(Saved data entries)
····················

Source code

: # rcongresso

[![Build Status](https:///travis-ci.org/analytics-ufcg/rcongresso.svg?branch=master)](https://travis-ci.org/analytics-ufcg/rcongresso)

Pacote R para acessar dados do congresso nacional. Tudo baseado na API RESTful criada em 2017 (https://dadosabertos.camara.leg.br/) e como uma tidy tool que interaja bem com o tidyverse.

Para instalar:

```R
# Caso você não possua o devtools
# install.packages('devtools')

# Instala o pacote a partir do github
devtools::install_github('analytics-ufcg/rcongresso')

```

····················

→ **Aim of the task**
Your reply should hold every line from the data that contains "ufcg", copied in full.

→ **Answer to this exercise**
[![Build Status](https:///travis-ci.org/analytics-ufcg/rcongresso.svg?branch=master)](https://travis-ci.org/analytics-ufcg/rcongresso)
devtools::install_github('analytics-ufcg/rcongresso')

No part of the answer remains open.